The resignation a few minutes after 11.15AM US/Canada Eastern time of VW’s CEO Martin Winterkorn is the first shoe to drop. How VW navigates the next few days&weeks will surely impact the company but most crucially Germany’s industrial brand. That brand is central to the country’s economic standing in the world.

What VW and Germany are learning is that in today’s world, brands can be under attack with a single event, when trust is breached.

A bit of perspective: Volkswagen, one of the top 3 carmakers in the world, is under the microscope after their fudging of pollution tests was revealed. The only 2 currencies that matter in the world — trust and attention — are at play and the next few days/weeks/months are going to be more than interesting. There’s a good chance other carmakers will be caught with the same fudging but, the VW emissions “scandal” could spell a death spiral for VW and German engineering itself. Germany bet their entire economic future on their branding ie top-quality engineering and honesty in their business dealings, which both command higher prices. The reckoning is going to hurt, in more ways than one. VW is a very particular company, the standard bearer for German co-management. Unions sit on their board, as does the regional government. VW could be the tip of the proverbial iceberg….

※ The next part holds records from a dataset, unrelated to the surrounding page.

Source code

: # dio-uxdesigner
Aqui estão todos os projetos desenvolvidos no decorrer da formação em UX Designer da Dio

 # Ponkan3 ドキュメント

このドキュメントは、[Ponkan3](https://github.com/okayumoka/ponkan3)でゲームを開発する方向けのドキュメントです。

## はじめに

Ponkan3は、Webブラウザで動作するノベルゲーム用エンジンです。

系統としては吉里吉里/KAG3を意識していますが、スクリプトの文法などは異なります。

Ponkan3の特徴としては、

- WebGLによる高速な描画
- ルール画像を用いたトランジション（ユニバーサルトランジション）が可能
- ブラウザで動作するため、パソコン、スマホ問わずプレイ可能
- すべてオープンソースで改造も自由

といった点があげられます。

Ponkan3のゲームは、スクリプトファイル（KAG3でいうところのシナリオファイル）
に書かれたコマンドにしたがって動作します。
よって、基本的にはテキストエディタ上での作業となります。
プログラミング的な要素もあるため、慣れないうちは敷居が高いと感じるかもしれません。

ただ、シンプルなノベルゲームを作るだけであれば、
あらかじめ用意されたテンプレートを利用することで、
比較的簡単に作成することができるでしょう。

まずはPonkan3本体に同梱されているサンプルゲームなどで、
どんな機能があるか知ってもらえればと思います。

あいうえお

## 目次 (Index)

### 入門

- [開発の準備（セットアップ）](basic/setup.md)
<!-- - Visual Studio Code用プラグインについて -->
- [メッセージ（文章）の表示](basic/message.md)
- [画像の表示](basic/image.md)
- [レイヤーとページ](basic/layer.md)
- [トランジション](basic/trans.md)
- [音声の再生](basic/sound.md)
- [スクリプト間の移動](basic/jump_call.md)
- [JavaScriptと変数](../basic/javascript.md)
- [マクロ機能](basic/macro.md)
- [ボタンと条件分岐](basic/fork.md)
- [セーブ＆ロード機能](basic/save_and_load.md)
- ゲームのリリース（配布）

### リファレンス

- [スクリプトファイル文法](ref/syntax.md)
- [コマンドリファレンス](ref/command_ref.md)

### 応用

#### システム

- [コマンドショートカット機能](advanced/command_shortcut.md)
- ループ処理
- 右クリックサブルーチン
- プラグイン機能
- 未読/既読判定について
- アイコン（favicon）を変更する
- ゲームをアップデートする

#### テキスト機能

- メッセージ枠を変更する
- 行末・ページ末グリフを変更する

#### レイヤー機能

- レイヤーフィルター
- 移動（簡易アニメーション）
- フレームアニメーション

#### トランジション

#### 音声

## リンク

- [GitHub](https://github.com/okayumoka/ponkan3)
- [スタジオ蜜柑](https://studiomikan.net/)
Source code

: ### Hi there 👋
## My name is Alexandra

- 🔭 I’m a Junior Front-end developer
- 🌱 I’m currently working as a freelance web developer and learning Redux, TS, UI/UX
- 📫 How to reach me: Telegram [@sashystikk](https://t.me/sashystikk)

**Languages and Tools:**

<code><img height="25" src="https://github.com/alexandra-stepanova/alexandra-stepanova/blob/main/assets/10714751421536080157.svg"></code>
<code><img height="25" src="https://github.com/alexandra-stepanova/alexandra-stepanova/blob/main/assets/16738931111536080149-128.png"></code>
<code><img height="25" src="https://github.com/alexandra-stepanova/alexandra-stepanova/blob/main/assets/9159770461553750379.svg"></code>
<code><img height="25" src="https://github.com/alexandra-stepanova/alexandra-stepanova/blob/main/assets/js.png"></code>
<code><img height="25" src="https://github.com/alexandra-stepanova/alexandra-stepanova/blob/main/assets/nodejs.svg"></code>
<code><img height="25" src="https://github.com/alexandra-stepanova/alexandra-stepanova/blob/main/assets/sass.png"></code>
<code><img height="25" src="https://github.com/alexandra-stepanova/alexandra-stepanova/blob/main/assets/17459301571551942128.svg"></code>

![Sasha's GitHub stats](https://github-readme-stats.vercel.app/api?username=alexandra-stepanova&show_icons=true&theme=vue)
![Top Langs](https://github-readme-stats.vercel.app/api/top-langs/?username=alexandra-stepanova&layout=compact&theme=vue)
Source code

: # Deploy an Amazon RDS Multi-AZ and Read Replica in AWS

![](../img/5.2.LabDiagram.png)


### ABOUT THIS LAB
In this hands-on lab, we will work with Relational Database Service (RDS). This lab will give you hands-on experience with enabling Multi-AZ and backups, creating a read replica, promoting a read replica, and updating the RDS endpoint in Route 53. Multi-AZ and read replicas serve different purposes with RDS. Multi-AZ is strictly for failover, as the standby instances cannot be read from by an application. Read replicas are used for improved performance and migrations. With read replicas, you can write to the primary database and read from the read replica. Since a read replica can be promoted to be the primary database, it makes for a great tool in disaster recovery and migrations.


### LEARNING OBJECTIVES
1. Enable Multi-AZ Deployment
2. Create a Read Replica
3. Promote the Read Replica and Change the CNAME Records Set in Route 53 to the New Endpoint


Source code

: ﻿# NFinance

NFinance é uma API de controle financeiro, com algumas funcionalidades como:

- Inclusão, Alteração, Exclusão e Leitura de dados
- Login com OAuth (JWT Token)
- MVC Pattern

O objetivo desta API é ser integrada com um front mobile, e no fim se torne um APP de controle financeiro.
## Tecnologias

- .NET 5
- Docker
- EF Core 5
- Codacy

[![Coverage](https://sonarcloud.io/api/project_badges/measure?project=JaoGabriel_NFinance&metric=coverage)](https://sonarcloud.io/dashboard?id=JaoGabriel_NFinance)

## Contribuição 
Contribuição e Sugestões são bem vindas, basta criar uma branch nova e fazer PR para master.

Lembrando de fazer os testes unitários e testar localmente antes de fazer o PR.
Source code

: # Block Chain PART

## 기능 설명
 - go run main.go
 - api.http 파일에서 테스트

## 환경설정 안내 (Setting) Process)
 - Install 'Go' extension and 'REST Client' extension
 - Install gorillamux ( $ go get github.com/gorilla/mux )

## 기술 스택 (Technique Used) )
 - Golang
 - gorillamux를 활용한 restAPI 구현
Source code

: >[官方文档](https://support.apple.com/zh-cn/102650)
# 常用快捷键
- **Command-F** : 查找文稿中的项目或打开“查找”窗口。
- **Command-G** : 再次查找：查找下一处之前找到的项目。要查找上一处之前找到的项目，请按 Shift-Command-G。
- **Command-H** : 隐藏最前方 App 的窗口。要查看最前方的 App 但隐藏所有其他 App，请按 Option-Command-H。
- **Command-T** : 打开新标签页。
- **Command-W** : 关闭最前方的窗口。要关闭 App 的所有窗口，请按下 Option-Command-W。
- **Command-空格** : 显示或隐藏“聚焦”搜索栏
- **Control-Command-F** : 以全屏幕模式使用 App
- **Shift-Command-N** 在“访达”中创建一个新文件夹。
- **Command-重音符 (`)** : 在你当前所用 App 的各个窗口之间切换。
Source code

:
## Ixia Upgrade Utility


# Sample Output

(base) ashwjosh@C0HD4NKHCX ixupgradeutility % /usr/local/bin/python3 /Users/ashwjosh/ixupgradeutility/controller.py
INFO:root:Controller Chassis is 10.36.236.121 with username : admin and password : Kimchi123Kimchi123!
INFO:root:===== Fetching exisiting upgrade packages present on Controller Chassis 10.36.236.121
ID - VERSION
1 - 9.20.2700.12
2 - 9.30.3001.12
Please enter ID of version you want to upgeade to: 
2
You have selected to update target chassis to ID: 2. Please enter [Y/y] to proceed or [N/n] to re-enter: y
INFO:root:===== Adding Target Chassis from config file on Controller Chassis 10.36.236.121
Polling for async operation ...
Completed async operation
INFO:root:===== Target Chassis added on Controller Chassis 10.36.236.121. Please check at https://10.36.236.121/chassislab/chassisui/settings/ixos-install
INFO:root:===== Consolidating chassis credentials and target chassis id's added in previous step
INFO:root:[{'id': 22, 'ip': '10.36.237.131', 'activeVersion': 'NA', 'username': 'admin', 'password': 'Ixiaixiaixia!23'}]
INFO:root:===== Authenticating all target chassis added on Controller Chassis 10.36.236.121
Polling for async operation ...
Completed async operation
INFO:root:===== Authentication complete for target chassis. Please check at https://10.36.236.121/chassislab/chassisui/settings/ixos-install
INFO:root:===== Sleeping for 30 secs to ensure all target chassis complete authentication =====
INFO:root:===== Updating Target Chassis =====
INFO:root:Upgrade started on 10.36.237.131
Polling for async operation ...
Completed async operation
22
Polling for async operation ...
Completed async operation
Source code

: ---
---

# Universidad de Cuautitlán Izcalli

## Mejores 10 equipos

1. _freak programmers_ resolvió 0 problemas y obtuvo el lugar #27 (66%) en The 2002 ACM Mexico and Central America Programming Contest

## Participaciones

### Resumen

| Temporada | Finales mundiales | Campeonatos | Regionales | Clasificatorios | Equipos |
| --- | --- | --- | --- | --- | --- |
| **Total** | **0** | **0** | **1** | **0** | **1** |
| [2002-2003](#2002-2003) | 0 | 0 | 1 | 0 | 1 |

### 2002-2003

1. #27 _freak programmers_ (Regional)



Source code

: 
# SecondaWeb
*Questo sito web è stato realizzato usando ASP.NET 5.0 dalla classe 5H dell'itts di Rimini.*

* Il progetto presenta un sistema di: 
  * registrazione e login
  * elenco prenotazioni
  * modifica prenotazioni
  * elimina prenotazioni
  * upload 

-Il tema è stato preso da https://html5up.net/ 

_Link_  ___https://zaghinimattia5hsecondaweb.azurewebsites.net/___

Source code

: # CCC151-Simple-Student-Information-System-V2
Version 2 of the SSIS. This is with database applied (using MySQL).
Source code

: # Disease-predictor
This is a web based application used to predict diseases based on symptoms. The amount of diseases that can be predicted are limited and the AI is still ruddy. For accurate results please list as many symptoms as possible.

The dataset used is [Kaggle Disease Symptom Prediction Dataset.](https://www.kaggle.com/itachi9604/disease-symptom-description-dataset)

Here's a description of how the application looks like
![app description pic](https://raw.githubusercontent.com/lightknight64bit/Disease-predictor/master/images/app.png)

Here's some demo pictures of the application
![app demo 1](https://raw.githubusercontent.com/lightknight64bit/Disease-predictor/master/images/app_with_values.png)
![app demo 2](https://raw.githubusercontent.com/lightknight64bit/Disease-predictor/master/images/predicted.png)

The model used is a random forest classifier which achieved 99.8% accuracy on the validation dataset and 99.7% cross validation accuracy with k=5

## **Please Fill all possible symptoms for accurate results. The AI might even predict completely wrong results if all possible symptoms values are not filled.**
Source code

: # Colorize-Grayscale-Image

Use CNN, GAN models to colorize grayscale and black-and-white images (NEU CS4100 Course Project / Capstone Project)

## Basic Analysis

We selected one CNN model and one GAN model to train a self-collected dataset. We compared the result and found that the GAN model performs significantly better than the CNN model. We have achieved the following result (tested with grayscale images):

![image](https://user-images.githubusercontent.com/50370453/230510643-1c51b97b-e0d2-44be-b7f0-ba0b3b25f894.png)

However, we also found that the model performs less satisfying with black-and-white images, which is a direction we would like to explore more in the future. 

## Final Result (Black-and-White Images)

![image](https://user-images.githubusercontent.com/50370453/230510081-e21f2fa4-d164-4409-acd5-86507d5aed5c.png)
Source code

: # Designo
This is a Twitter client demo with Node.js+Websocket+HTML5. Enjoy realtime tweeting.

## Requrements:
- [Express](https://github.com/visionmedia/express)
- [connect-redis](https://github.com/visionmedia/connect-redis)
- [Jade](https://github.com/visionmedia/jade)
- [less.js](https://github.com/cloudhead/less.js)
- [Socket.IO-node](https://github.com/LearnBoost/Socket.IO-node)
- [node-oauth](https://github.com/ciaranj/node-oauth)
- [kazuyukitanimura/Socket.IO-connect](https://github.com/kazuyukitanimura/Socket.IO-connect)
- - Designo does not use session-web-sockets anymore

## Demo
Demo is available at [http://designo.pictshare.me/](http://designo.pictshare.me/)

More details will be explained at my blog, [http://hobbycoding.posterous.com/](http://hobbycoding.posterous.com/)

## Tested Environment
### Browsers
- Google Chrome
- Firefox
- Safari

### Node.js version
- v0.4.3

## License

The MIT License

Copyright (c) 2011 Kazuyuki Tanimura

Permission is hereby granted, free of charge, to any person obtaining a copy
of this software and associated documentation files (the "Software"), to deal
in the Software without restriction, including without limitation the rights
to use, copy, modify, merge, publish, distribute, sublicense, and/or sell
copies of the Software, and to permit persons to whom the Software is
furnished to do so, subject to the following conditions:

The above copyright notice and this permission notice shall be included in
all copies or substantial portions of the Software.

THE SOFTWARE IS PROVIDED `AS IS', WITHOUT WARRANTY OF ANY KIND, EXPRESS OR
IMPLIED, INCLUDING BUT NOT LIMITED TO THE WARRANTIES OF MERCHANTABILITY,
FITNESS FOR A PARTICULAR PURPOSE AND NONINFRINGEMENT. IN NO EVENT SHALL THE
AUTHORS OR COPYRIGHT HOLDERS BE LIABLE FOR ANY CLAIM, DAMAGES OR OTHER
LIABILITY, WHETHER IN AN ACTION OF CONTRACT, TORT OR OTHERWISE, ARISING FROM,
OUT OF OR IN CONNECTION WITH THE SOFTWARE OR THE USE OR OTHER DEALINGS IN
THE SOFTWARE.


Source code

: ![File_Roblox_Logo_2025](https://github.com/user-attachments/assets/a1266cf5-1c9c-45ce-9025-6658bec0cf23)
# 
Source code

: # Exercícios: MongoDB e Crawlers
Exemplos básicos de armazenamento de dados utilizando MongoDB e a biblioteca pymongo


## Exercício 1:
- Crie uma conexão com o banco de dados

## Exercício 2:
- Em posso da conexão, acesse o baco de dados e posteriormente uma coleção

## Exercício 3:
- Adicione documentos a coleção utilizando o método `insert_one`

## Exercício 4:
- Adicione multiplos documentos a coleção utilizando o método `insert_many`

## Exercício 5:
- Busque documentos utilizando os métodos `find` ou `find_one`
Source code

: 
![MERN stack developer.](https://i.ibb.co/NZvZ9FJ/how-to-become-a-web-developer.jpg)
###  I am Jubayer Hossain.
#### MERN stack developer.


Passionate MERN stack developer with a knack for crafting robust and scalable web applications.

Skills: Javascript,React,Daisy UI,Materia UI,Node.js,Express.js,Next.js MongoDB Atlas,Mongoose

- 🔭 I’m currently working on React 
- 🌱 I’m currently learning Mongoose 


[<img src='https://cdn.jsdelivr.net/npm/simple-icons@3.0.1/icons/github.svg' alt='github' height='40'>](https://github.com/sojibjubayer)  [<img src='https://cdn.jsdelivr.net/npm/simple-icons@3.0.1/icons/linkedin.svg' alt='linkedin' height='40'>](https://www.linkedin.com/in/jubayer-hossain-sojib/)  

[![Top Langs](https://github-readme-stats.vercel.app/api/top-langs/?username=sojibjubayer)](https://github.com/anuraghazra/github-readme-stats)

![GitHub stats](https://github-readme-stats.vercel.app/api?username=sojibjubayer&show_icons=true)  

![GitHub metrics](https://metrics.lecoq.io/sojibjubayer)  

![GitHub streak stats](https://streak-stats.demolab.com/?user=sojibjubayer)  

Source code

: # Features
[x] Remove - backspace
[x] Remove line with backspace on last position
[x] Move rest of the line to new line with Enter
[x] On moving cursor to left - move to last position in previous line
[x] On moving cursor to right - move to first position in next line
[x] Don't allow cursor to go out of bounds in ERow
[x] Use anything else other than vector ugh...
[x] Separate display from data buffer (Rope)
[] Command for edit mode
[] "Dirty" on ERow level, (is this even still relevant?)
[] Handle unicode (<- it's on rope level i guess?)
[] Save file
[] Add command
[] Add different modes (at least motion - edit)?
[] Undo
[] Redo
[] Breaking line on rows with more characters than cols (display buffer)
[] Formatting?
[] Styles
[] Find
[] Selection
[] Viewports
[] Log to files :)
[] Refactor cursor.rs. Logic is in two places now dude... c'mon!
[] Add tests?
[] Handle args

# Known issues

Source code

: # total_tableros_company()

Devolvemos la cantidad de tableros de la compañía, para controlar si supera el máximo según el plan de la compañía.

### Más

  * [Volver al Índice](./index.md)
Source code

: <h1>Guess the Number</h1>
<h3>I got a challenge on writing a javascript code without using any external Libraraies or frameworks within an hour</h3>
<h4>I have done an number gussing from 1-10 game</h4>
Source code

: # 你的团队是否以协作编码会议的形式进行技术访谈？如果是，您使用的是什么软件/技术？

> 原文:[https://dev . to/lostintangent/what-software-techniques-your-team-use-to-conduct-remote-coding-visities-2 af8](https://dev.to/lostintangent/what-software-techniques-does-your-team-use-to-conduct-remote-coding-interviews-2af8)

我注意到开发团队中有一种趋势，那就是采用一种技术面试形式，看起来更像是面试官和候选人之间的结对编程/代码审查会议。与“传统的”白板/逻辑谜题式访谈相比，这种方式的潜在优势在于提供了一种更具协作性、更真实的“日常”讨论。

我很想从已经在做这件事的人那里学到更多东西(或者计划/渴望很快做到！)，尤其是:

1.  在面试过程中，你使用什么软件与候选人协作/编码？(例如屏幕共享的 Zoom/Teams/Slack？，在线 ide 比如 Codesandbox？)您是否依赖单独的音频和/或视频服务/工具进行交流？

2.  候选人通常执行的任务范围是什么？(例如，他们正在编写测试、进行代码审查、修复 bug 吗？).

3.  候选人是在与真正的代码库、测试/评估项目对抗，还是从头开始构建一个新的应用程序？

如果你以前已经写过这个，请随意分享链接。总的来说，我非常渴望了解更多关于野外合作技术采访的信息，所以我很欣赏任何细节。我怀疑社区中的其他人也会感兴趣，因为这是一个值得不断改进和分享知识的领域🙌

11M vehicles to date, 1/3 of market cap evaporated in 48 hours, we’re about to see a quasi indestructible company potentially go down like the Titanic. This is the post-industrial age and branding/trust/honesty are at a premium, those that run afoul will be shamed&brought down, hard.

For another interesting angle on this momentous event, Patrick Stähler nails it on his Business Model Innovation blog: “And that is the key take-away. Get your behavior aligned to what you promise. It’s a walk on the tightrope. Don’t overpromise. Don’t build up a brand image which is an illusion.”